Electronic Arts (NASDAQ:EA) published second-quarter results after the market closed on Thursday, and it paired the release with news that it will begin paying a quarterly dividend. The company will start its distribution at $0.17 per share, working out to a yield of roughly 0.6% based on the stock's current price. 

While news of fresh dividend payments might normally be welcomed by investors, the announcement arrived in conjunction with second-quarter results and guidance for the third quarter and full year that fell short of the market's expectations. EA stock saw significant sell-offs in Thursday's after-hours trading and opened up Friday's trading session down about 7%.

A video game controller on top of four hundred-dollar bills.

Image source: Getty Images.

What's next for Electronic Arts?

EA's initiation of a dividend may signal that the company is settling into a phase of slower growth -- and that it believes returning cash in the form of dividends is necessary to keep shareholders happy. Management also announced that the company intends to buy back $2.6 billion in stock over the next couple of years. This will create a catalyst for earnings per share as outstanding shares are retired, and it likely indicates that the team thinks shares are undervalued. 

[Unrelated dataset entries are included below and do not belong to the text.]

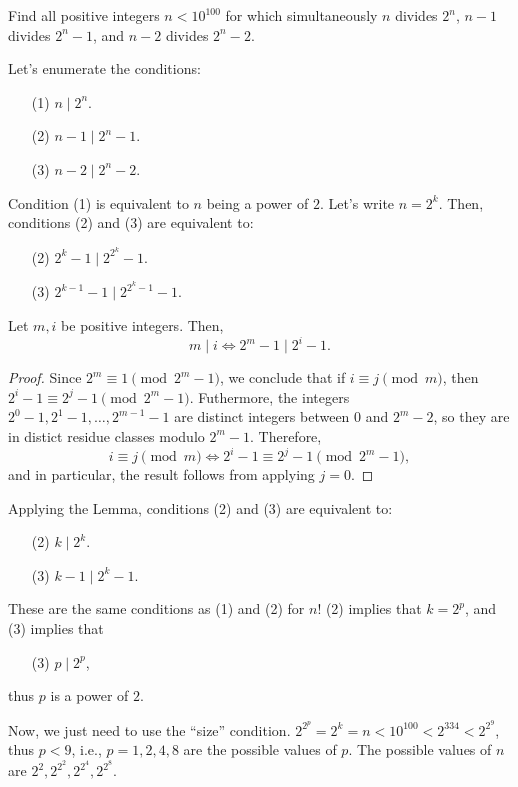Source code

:
\begin{prob}[Putnam 2018, B3]
Find all positive integers $n < 10^{100}$ for which simultaneously $n$ divides $2^n$, $n-1$ divides $2^n - 1$, and $n-2$ divides $2^n - 2$.
\end{prob}

\begin{sol}
	Let's enumerate the conditions:
	\begin{enumerate}
		\item[(1)] \(n \mid 2^n\).
		\item[(2)] \(n - 1 \mid 2^n - 1\).
		\item[(3)] \(n - 2 \mid 2^n - 2\).
	\end{enumerate}

	Condition (1) is equivalent to \(n\) being a power of \(2\). Let's write \(n = 2^k\). Then, conditions (2) and (3) are equivalent to:
	\begin{enumerate}
		\item[(2)] \(2^k - 1 \mid 2^{2^k} - 1\).
		\item[(3)] \(2^{k-1} - 1 \mid 2^{2^k - 1} - 1\).
	\end{enumerate}

	\begin{lem}
		Let \(m, i\) be positive integers. Then,
		\[m \mid i \iff 2^m - 1 \mid 2^i - 1.\]
	\end{lem}
	\begin{proof}
	Since \(2^m \equiv 1 \pmod{2^m - 1}\), we conclude that if \(i \equiv j \pmod{m}\), then \(2^i - 1 \equiv 2^j - 1 \pmod{2^m - 1}\).
	Futhermore, the integers \(2^0 - 1, 2^1 - 1, \dots, 2^{m-1} - 1\) are distinct integers between \(0\) and \(2^m - 2\), so they are in distict residue classes modulo  \(2^m - 1\). Therefore, \[
		i \equiv j \pmod{m} \iff 2^i - 1 \equiv 2^j - 1 \pmod{2^m - 1},
	\]
	and in particular, the result follows from applying \(j = 0\).
	\end{proof}

	Applying the Lemma, conditions (2) and (3) are equivalent to:
	\begin{enumerate}
		\item[(2)] \(k \mid 2^k\).
		\item[(3)] \(k - 1 \mid 2^k - 1\).
	\end{enumerate}

	These are the same conditions as (1) and (2) for \(n\)! (2) implies that \(k = 2^p\), and (3) implies that
	\begin{enumerate}
		\item[(3)] \(p \mid 2^p\),
	\end{enumerate}
	thus \(p\) is a power of \(2\).

	Now, we just need to use the ``size'' condition.  \(2^{2^p} = 2^k = n < 10^{100} < 2^{334} < 2^{2^{9}}\), thus \(p < 9\), i.e.,  \(p = 1, 2, 4, 8\) are the possible values of \(p\). The  possible values of \(n\) are \(2^2, 2^{2^2}, 2^{2^4}, 2^{2^8}\).
\end{sol}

In conjunction with weaker-than-anticipated sales in the second quarter and somewhat uninspiring near-term guidance, some investors are likely to be unhappy with the company's new focus on returning cash to shareholders. EA has historically fallen into the growth stock category, and the video game industry is poised for strong expansion over the long term, so there will likely be some continued scrutiny about whether paying dividends and buying back shares represent the best possible uses for the company's capital.